Dikecewakan, Bupati Klungkung Putuskan Mundur dari Gerindra Pascapemilu 2019


SURATKABAR.ID – Bupati Klungkung I Nyoman Suwirta secara resmi mengundurkan diri dari Partai Gerindra. Alasannya, ia merasa kecewa usai dikeluarkan dari grup WhatsApp (WA) DPC Partai Gerindra Klungkung.

Suwirta, seperti yang dihimpun dari laman JPNN.com pada Jumat (24/5/2019), merasa dirinya tak lagi dianggap sebagai bagian dari Partai Gerindra. Ia bahkan menyebut dirinya dipandang sebagai kotoran. Oleh karena alasan itu, ia pun memilih mundur dari partai besutan Prabowo Subianto.

Bupati asal Nusa Ceningan ini mengumumkan dirinya keluar dari Partai Gerindra dan langsung melayangkan surat pernyataan pengunduran diri bermaterai Rp 6.000 besera kartu tanda anggota (KTA) Gerindra miliknya ke Kantor DPC Partai Gerindra Klungkung pada Kamis (23/5) lalu.

Di dalam surat pernyataan pengunduran diri tertanggal 23 Mei 2019 yang ditujukan pada Ketua DPC Partai Gerindra Klungkung, I Nyoman Suwirta mengungkapkan secara terbuka alasan dirinya memilih mundur dari Partai Gerindra.

Adapun alasan yang paling utama adalah karena ia ingin fokus menyelesaikan tugasnya sebagai Bupati Klungkung.

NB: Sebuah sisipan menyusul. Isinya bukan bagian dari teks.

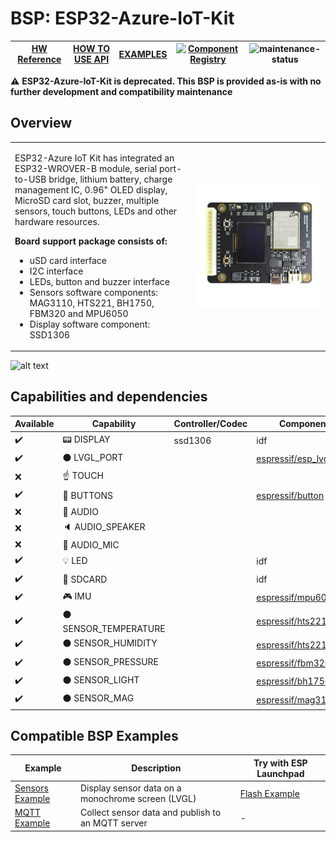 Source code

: # BSP: ESP32-Azure-IoT-Kit

| [HW Reference](https://www.espressif.com/en/products/devkits/esp32-azure-kit/hardware/) | [HOW TO USE API](API.md) | [EXAMPLES](#compatible-bsp-examples) | [![Component Registry](https://components.espressif.com/components/espressif/esp32_azure_iot_kit/badge.svg)](https://components.espressif.com/components/espressif/esp32_azure_iot_kit) | ![maintenance-status](https://img.shields.io/badge/maintenance-as--is-yellow.svg) |
| --- | --- | --- | --- | -- |

:warning: **ESP32-Azure-IoT-Kit is deprecated. This BSP is provided as-is with no further development and compatibility maintenance**

## Overview

<table>
<tr><td>

ESP32-Azure IoT Kit has integrated an ESP32-WROVER-B module, serial port-to-USB bridge, lithium battery, charge management IC, 0.96" OLED display, MicroSD card slot, buzzer, multiple sensors, touch buttons, LEDs and other hardware resources.

**Board support package consists of:**
* uSD card interface
* I2C interface
* LEDs, button and buzzer interface
* Sensors software components: MAG3110, HTS221, BH1750, FBM320 and MPU6050
* Display software component: SSD1306

</td><td width="200">
  <img src="doc/esp32_azure_iot_kit.webp">
</td></tr>
</table>

![alt text](image.png)

## Capabilities and dependencies

<div align="center">
<!-- START_DEPENDENCIES -->

|     Available    |            Capability           |Controller/Codec|                                           Component                                          |Version|
|------------------|---------------------------------|----------------|----------------------------------------------------------------------------------------------|-------|
|:heavy_check_mark:|         :pager: DISPLAY         |     ssd1306    |                                              idf                                             |>=4.4.5|
|:heavy_check_mark:|     :black_circle: LVGL_PORT    |                |[espressif/esp_lvgl_port](https://components.espressif.com/components/espressif/esp_lvgl_port)|   ^2  |
|        :x:       |         :point_up: TOUCH        |                |                                                                                              |       |
|:heavy_check_mark:|      :radio_button: BUTTONS     |                |       [espressif/button](https://components.espressif.com/components/espressif/button)       |   ^4  |
|        :x:       |       :musical_note: AUDIO      |                |                                                                                              |       |
|        :x:       |     :speaker: AUDIO_SPEAKER     |                |                                                                                              |       |
|        :x:       |      :microphone: AUDIO_MIC     |                |                                                                                              |       |
|:heavy_check_mark:|            :bulb: LED           |                |                                              idf                                             |>=4.4.5|
|:heavy_check_mark:|       :floppy_disk: SDCARD      |                |                                              idf                                             |>=4.4.5|
|:heavy_check_mark:|         :video_game: IMU        |                |      [espressif/mpu6050](https://components.espressif.com/components/espressif/mpu6050)      | ^1.0.0|
|:heavy_check_mark:|:black_circle: SENSOR_TEMPERATURE|                |       [espressif/hts221](https://components.espressif.com/components/espressif/hts221)       | ^1.1.1|
|:heavy_check_mark:|  :black_circle: SENSOR_HUMIDITY |                |       [espressif/hts221](https://components.espressif.com/components/espressif/hts221)       | ^1.1.1|
|:heavy_check_mark:|  :black_circle: SENSOR_PRESSURE |                |       [espressif/fbm320](https://components.espressif.com/components/espressif/fbm320)       | ^1.0.0|
|:heavy_check_mark:|   :black_circle: SENSOR_LIGHT   |                |       [espressif/bh1750](https://components.espressif.com/components/espressif/bh1750)       | ^1.0.0|
|:heavy_check_mark:|    :black_circle: SENSOR_MAG    |                |      [espressif/mag3110](https://components.espressif.com/components/espressif/mag3110)      | ^1.0.0|

<!-- END_DEPENDENCIES -->
</div>

## Compatible BSP Examples

<div align="center">
<!-- START_EXAMPLES -->

| Example | Description | Try with ESP Launchpad |
| ------- | ----------- | ---------------------- |
| [Sensors Example](https://github.com/espressif/esp-bsp/tree/master/examples/display_sensors) | Display sensor data on a monochrome screen (LVGL) | [Flash Example](https://espressif.github.io/esp-launchpad/?flashConfigURL=https://espressif.github.io/esp-bsp/config.toml&app=display_sensors) |
| [MQTT Example](https://github.com/espressif/esp-bsp/tree/master/examples/mqtt_example) | Collect sensor data and publish to an MQTT server | - |

<!-- END_EXAMPLES -->
</div>
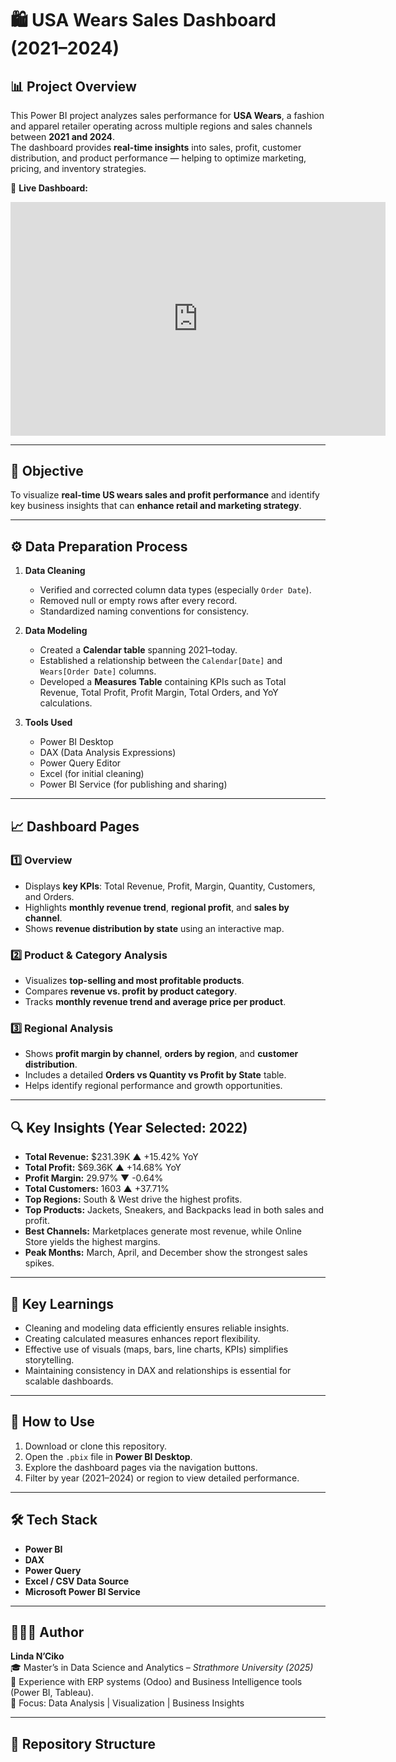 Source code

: # 🛍️ USA Wears Sales Dashboard (2021–2024)

## 📊 Project Overview
This Power BI project analyzes sales performance for **USA Wears**, a fashion and apparel retailer operating across multiple regions and sales channels between **2021 and 2024**.  
The dashboard provides **real-time insights** into sales, profit, customer distribution, and product performance — helping to optimize marketing, pricing, and inventory strategies.

🔗 **Live Dashboard:**  
<iframe title="wears_dashboard" width="600" height="373.5" src="https://app.powerbi.com/view?r=eyJrIjoiMWRhMDAwYzMtNGUzNi00M2VlLWEzMDQtMzBkZDA5N2NmZjg5IiwidCI6ImE0NjIyOWM3LTIxZDEtNDE3ZC1hMWNiLTE4NTdhMDdkMjc2NSIsImMiOjh9&pageName=aa222d1e2d133e37710a" frameborder="0" allowFullScreen="true"></iframe>

---

## 🧠 Objective
To visualize **real-time US wears sales and profit performance** and identify key business insights that can **enhance retail and marketing strategy**.

---

## ⚙️ Data Preparation Process
1. **Data Cleaning**
   - Verified and corrected column data types (especially `Order Date`).
   - Removed null or empty rows after every record.
   - Standardized naming conventions for consistency.

2. **Data Modeling**
   - Created a **Calendar table** spanning 2021–today.
   - Established a relationship between the `Calendar[Date]` and `Wears[Order Date]` columns.
   - Developed a **Measures Table** containing KPIs such as Total Revenue, Total Profit, Profit Margin, Total Orders, and YoY calculations.

3. **Tools Used**
   - Power BI Desktop
   - DAX (Data Analysis Expressions)
   - Power Query Editor
   - Excel (for initial cleaning)
   - Power BI Service (for publishing and sharing)

---

## 📈 Dashboard Pages

### 1️⃣ Overview
- Displays **key KPIs**: Total Revenue, Profit, Margin, Quantity, Customers, and Orders.
- Highlights **monthly revenue trend**, **regional profit**, and **sales by channel**.
- Shows **revenue distribution by state** using an interactive map.

### 2️⃣ Product & Category Analysis
- Visualizes **top-selling and most profitable products**.
- Compares **revenue vs. profit by product category**.
- Tracks **monthly revenue trend and average price per product**.

### 3️⃣ Regional Analysis
- Shows **profit margin by channel**, **orders by region**, and **customer distribution**.
- Includes a detailed **Orders vs Quantity vs Profit by State** table.
- Helps identify regional performance and growth opportunities.

---

## 🔍 Key Insights (Year Selected: 2022)
- **Total Revenue:** $231.39K ▲ +15.42% YoY  
- **Total Profit:** $69.36K ▲ +14.68% YoY  
- **Profit Margin:** 29.97% ▼ -0.64%  
- **Total Customers:** 1603 ▲ +37.71%  
- **Top Regions:** South & West drive the highest profits.  
- **Top Products:** Jackets, Sneakers, and Backpacks lead in both sales and profit.  
- **Best Channels:** Marketplaces generate most revenue, while Online Store yields the highest margins.  
- **Peak Months:** March, April, and December show the strongest sales spikes.  

---

## 🧩 Key Learnings
- Cleaning and modeling data efficiently ensures reliable insights.
- Creating calculated measures enhances report flexibility.
- Effective use of visuals (maps, bars, line charts, KPIs) simplifies storytelling.
- Maintaining consistency in DAX and relationships is essential for scalable dashboards.

---

## 🚀 How to Use
1. Download or clone this repository.
2. Open the `.pbix` file in **Power BI Desktop**.
3. Explore the dashboard pages via the navigation buttons.
4. Filter by year (2021–2024) or region to view detailed performance.

---

## 🛠️ Tech Stack
- **Power BI**
- **DAX**
- **Power Query**
- **Excel / CSV Data Source**
- **Microsoft Power BI Service**

---

## 👩🏽‍💻 Author
**Linda N’Ciko**  
🎓 Master’s in Data Science and Analytics – *Strathmore University (2025)*  
💼 Experience with ERP systems (Odoo) and Business Intelligence tools (Power BI, Tableau).  
📍 Focus: Data Analysis | Visualization | Business Insights  

---

## 📂 Repository Structure
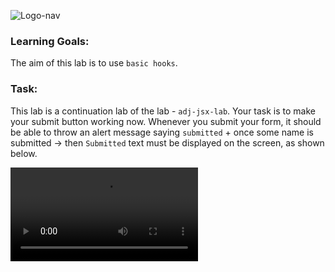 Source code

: ![Logo-nav](https://s3.ap-south-1.amazonaws.com/kalvi-education.github.io/front-end-web-development/Kalvium-Logo.png)

### Learning Goals:
The aim of this lab is to use `basic hooks`.

### Task:
This lab is a continuation lab of the lab - `adj-jsx-lab`.
Your task is to make your submit button working now.
Whenever you submit your form, it should be able to throw an alert message saying `submitted` + once some name is submitted -> then `Submitted` text must be displayed on the screen, as shown below.

![](https://s3.ap-south-1.amazonaws.com/kalvi-education.github.io/front-end-web-development/hooks-adj.mov)
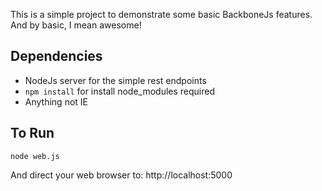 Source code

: 
This is a simple project to demonstrate some basic BackboneJs features.  And by basic, I mean awesome!

Dependencies
------------

- NodeJs server for the simple rest endpoints
- `npm install` for install node_modules required
- Anything not IE

To Run
------

`node web.js`

And direct your web browser to:
http://localhost:5000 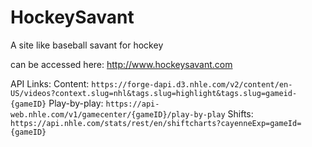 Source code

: # HockeySavant

A site like baseball savant for hockey 

can be accessed here: http://www.hockeysavant.com



API Links:
Content: `https://forge-dapi.d3.nhle.com/v2/content/en-US/videos?context.slug=nhl&tags.slug=highlight&tags.slug=gameid-{gameID}`
Play-by-play: `https://api-web.nhle.com/v1/gamecenter/{gameID}/play-by-play`
Shifts: `https://api.nhle.com/stats/rest/en/shiftcharts?cayenneExp=gameId={gameID}`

Baca Juga: Terbukti Gelembungkan Suara Caleg Gerindra di Bengkulu, Polisi Lakukan Ini pada 3 Anggota PPK

Ketika ditemui untuk dimintai konfirmasi, Bupati Klungkung I Nyoman Suwirta mengaku bahwa hingga saat ini ia merasa belum menjadi seorang politisi.

Selain itu, ia juga mengakui bahwa dirinya belum dapat melakukan banyak hal untuk partai, lantaran terlalu fokus mengabdikan diri kepada masyarakat sebagai Bupati Klungkung.

“Saya dulu juga bukan orang partai, sehingga pikiran saya lebih banyak meng-entrepreneur masyarakat,” ungkap Suwirta, seperti yang dilansir JPNN dari Radar Bali, pada Jumat (24/5).

Pada saat itulah ia merasa tak lagi dibutuhkan hingga akhirnya mendapat jalan untuk keluar dari Partai Gerindra. “Waktu itu saya mau berkomentar di grup, kok tidak bisa. Setelah saya tanya salah satu anggota grup, dijelaskan kalau saya telah dikeluarkan,” tuturnya.

“Itu baru saya tahu dua hari jelang keberangkatan saya ke Malaysia untuk cek kesehatan. Karena tidak menyangka, saya sempat coba lagi saat di bandara. Ternyata tidak bisa juga,” jelas Suwirta.

Berawal dari hal itulah muncul niatan untuk mundur dari Partai Gerindra. Dan keputusan tersebut pun ia ambil dengan menyerahkan surat pengunduran diri kemarin.

“Katanya (Gerindra) mau bersih-bersih, berarti saya kotor. Karena saya menganggap saya kotoran di sana, saya keluar saja. Mereka kasih jalan, ya saya harus tahu diri karena saya bukan anggota partai yang militant,” pungkas Suwirta tegas.